Start of SOURCE DATA
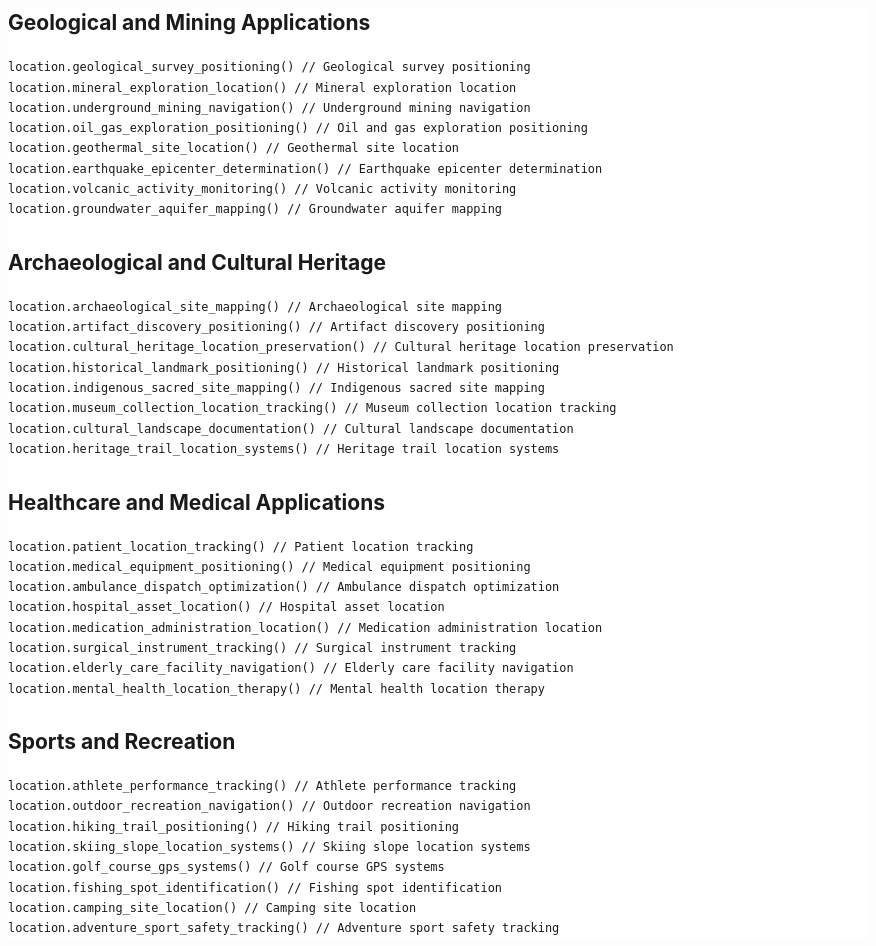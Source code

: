 ## Geological and Mining Applications

```hyphos
location.geological_survey_positioning() // Geological survey positioning
location.mineral_exploration_location() // Mineral exploration location
location.underground_mining_navigation() // Underground mining navigation
location.oil_gas_exploration_positioning() // Oil and gas exploration positioning
location.geothermal_site_location() // Geothermal site location
location.earthquake_epicenter_determination() // Earthquake epicenter determination
location.volcanic_activity_monitoring() // Volcanic activity monitoring
location.groundwater_aquifer_mapping() // Groundwater aquifer mapping
```

## Archaeological and Cultural Heritage

```hyphos
location.archaeological_site_mapping() // Archaeological site mapping
location.artifact_discovery_positioning() // Artifact discovery positioning
location.cultural_heritage_location_preservation() // Cultural heritage location preservation
location.historical_landmark_positioning() // Historical landmark positioning
location.indigenous_sacred_site_mapping() // Indigenous sacred site mapping
location.museum_collection_location_tracking() // Museum collection location tracking
location.cultural_landscape_documentation() // Cultural landscape documentation
location.heritage_trail_location_systems() // Heritage trail location systems
```

## Healthcare and Medical Applications

```hyphos
location.patient_location_tracking() // Patient location tracking
location.medical_equipment_positioning() // Medical equipment positioning
location.ambulance_dispatch_optimization() // Ambulance dispatch optimization
location.hospital_asset_location() // Hospital asset location
location.medication_administration_location() // Medication administration location
location.surgical_instrument_tracking() // Surgical instrument tracking
location.elderly_care_facility_navigation() // Elderly care facility navigation
location.mental_health_location_therapy() // Mental health location therapy
```

## Sports and Recreation

```hyphos
location.athlete_performance_tracking() // Athlete performance tracking
location.outdoor_recreation_navigation() // Outdoor recreation navigation
location.hiking_trail_positioning() // Hiking trail positioning
location.skiing_slope_location_systems() // Skiing slope location systems
location.golf_course_gps_systems() // Golf course GPS systems
location.fishing_spot_identification() // Fishing spot identification
location.camping_site_location() // Camping site location
location.adventure_sport_safety_tracking() // Adventure sport safety tracking
```
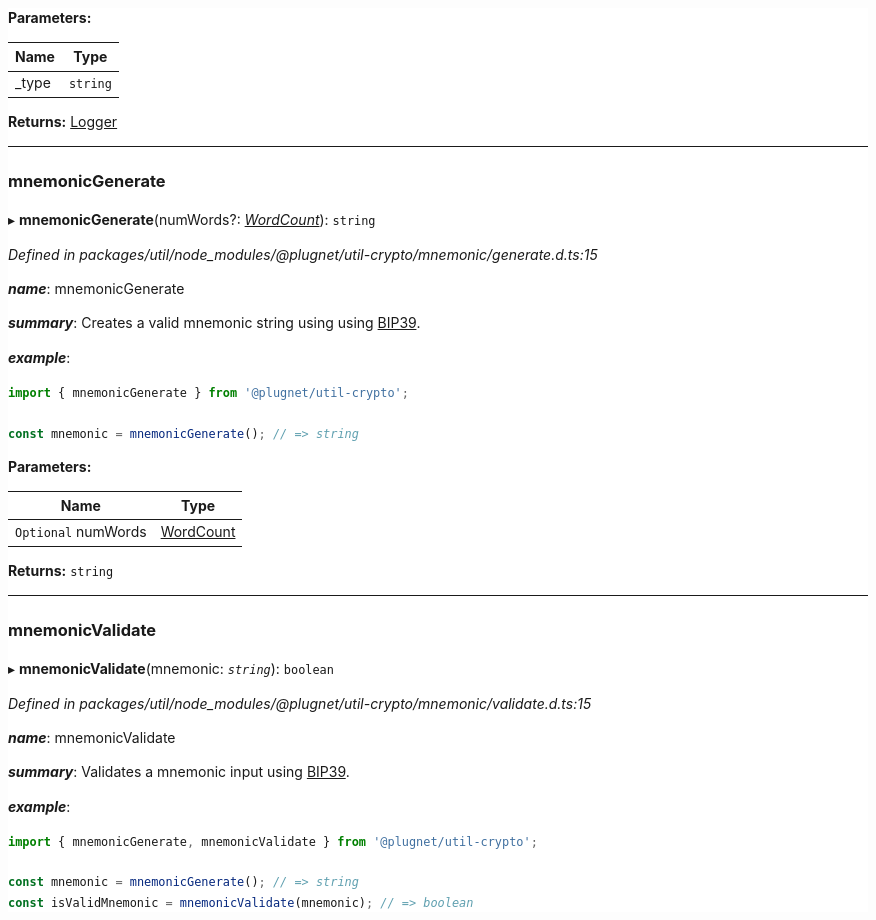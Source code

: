 **Parameters:**

| Name | Type |
| ------ | ------ |
| _type | `string` |

**Returns:** [Logger](_cennznet_util.md#logger)

___
<a id="mnemonicgenerate"></a>

###  mnemonicGenerate

▸ **mnemonicGenerate**(numWords?: *[WordCount](_cennznet_util.md#wordcount)*): `string`

*Defined in packages/util/node_modules/@plugnet/util-crypto/mnemonic/generate.d.ts:15*

*__name__*: mnemonicGenerate

*__summary__*: Creates a valid mnemonic string using using [BIP39](https://github.com/bitcoin/bips/blob/master/bip-0039.mediawiki).

*__example__*:   

```javascript
import { mnemonicGenerate } from '@plugnet/util-crypto';

const mnemonic = mnemonicGenerate(); // => string
```

**Parameters:**

| Name | Type |
| ------ | ------ |
| `Optional` numWords | [WordCount](_cennznet_util.md#wordcount) |

**Returns:** `string`

___
<a id="mnemonicvalidate"></a>

###  mnemonicValidate

▸ **mnemonicValidate**(mnemonic: *`string`*): `boolean`

*Defined in packages/util/node_modules/@plugnet/util-crypto/mnemonic/validate.d.ts:15*

*__name__*: mnemonicValidate

*__summary__*: Validates a mnemonic input using [BIP39](https://github.com/bitcoin/bips/blob/master/bip-0039.mediawiki).

*__example__*:   

```javascript
import { mnemonicGenerate, mnemonicValidate } from '@plugnet/util-crypto';

const mnemonic = mnemonicGenerate(); // => string
const isValidMnemonic = mnemonicValidate(mnemonic); // => boolean
```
End of SOURCE DATA
■ YOUR ASSIGNMENT
Every line above in which the word "WordCount" occurs needs to be copied.

■ TASK RESULT
▸ **mnemonicGenerate**(numWords?: *[WordCount](_cennznet_util.md#wordcount)*): `string`
| `Optional` numWords | [WordCount](_cennznet_util.md#wordcount) |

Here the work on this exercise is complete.